I was going off the game manual dimensions which shows 4.5. I agree the detail drawing would make it 4.63" Assuming the part was made to the drawing which apparently it wasn’t. The same drawing shows the material to be 5 gauge Aluminum which is .182 thick which will make it 4.68. I guess we will same what it really is on game day. Sort of reminds my of the British & Italian sports cars of the 60s which where made out of whatever was in the parts bin that day. :]

I’m trying to temper my frustrations by knowing that this probably doesn’t ruin my team’s robot or anything like that, and that FIRST didn’t seem to have any good options here. They’re doing what they can do now to fix it. But it’s just such an amateurish mistake to make.

Does FIRST just not inspect their parts? Surely when someone got the part and measured it, they were comparing the measurement to a number written on some kind of drawing somewhere. They just don’t verify dimensions against prints? Or they released the wrong print? What gives?

And the geometry of a 4.5" wide hat section isn’t exactly rocket science for a supplier to make either. Dozens of teams have made their own without incident.

I guess I’m just venting. There’s nothing else that can be done.

While you’re probably right, it was also “obviously” 4.5 inches wide too…

I’ll agree on that. It’s not like it’s different from the 4" hat sections for 2012. I could probably walk out to our shop and have the fab guys knock them out in a few hours. Heck, there’s enough fabricating resources in all of FRC that HQ could probably put out a request and get the parts donated to them by a team or teams in less time than going through their current supplier.

Hey mistakes happen, especially in the manufacturing and design industry (quite often in fact). But I’m glad to see they released their rationale and the behind the scenes decisions that led to their choice. Luckily tho this change I can’t really see hurting any team at all, cause if anything its much easier to not get stuck on the rock wall now.
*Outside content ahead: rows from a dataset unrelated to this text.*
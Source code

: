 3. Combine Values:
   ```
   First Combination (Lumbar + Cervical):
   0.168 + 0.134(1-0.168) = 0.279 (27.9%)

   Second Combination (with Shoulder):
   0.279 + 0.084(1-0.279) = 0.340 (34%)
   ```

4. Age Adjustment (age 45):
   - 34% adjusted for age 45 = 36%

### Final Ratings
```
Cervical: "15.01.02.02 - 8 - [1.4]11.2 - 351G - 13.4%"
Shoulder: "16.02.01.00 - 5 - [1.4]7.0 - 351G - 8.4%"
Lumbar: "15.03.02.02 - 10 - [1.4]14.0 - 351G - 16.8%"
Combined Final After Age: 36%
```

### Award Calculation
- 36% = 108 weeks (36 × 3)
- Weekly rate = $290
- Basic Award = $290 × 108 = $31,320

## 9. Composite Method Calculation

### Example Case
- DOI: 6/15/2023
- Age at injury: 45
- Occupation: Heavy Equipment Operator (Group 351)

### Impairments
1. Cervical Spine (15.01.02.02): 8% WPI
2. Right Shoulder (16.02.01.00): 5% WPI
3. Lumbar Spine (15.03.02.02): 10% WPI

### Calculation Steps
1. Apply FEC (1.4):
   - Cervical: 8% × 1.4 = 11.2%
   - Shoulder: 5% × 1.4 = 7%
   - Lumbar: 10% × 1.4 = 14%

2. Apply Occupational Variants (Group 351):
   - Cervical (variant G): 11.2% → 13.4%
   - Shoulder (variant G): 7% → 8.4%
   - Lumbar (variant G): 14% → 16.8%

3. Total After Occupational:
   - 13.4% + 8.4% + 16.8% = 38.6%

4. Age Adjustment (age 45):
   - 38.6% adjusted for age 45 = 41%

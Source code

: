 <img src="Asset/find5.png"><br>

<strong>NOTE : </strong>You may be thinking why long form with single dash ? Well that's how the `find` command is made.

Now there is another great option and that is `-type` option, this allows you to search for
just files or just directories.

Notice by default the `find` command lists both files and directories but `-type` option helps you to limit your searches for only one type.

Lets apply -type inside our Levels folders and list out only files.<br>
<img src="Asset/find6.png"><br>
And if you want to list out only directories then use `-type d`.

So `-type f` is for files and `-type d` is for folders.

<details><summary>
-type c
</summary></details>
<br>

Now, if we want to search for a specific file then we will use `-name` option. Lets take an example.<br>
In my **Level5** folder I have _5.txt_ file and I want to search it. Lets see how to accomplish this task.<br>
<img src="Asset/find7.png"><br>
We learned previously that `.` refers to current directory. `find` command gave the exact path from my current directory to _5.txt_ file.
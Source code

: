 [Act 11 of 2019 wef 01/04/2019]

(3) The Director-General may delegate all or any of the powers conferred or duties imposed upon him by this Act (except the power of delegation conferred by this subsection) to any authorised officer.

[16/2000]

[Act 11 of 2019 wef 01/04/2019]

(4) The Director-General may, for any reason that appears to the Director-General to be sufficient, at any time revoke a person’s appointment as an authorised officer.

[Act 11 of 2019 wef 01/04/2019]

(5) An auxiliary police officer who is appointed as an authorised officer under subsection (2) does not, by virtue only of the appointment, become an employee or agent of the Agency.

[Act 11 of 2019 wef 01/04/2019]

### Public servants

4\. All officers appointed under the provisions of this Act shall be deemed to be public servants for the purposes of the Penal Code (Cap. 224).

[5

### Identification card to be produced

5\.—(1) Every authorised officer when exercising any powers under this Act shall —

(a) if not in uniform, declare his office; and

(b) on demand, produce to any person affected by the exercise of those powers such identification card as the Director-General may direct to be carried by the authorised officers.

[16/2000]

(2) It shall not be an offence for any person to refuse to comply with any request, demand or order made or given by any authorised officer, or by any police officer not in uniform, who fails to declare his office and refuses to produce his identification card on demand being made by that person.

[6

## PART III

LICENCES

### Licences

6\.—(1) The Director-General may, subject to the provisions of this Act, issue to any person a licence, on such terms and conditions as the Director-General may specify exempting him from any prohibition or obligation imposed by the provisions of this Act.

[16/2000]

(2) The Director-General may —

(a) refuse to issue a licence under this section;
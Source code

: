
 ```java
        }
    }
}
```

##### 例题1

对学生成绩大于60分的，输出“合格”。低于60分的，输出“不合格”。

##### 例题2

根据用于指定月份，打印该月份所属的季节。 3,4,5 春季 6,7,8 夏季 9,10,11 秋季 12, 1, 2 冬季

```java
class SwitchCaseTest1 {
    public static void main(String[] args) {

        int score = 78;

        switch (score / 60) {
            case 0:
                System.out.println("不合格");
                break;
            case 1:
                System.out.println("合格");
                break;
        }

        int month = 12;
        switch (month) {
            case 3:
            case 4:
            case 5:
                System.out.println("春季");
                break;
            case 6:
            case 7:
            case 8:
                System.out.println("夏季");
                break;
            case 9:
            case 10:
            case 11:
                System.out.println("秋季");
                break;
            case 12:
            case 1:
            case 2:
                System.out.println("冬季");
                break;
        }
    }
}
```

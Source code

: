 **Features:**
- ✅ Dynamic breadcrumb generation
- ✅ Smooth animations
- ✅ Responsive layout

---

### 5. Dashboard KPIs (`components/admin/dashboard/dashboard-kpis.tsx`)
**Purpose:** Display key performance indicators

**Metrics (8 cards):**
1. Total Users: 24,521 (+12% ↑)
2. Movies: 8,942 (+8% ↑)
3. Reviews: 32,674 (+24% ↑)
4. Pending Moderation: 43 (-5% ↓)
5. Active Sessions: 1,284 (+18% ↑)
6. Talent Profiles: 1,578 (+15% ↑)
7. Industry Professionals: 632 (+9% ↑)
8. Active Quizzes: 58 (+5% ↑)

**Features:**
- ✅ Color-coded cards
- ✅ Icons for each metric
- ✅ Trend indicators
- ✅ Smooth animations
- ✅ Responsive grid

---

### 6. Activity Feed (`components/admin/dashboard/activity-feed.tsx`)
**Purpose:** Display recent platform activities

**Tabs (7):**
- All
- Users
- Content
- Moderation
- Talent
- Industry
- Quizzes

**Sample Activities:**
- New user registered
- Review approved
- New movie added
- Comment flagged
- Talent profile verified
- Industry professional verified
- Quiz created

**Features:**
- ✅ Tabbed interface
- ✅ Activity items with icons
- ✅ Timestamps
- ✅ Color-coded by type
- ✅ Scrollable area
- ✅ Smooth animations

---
Please look at the updated version of the 2016FieldComponents.pdf, they have the drawing with the dimensions as you will see at competition.

In the context of the entire field it’s pretty safe to assume the drawing is right in this regard. You can’t weld aluminum to steel and every baseplate for every defense is steel.

Sure you can. :wink: :wink:

You would bring that process up… That’s my day job. (OK, I don’t deal with welding aluminum to steel, period. But we do deal with lots of aluminum.)

That being said, I do believe I’ve seen some PLASTIC welded to steel by the same process.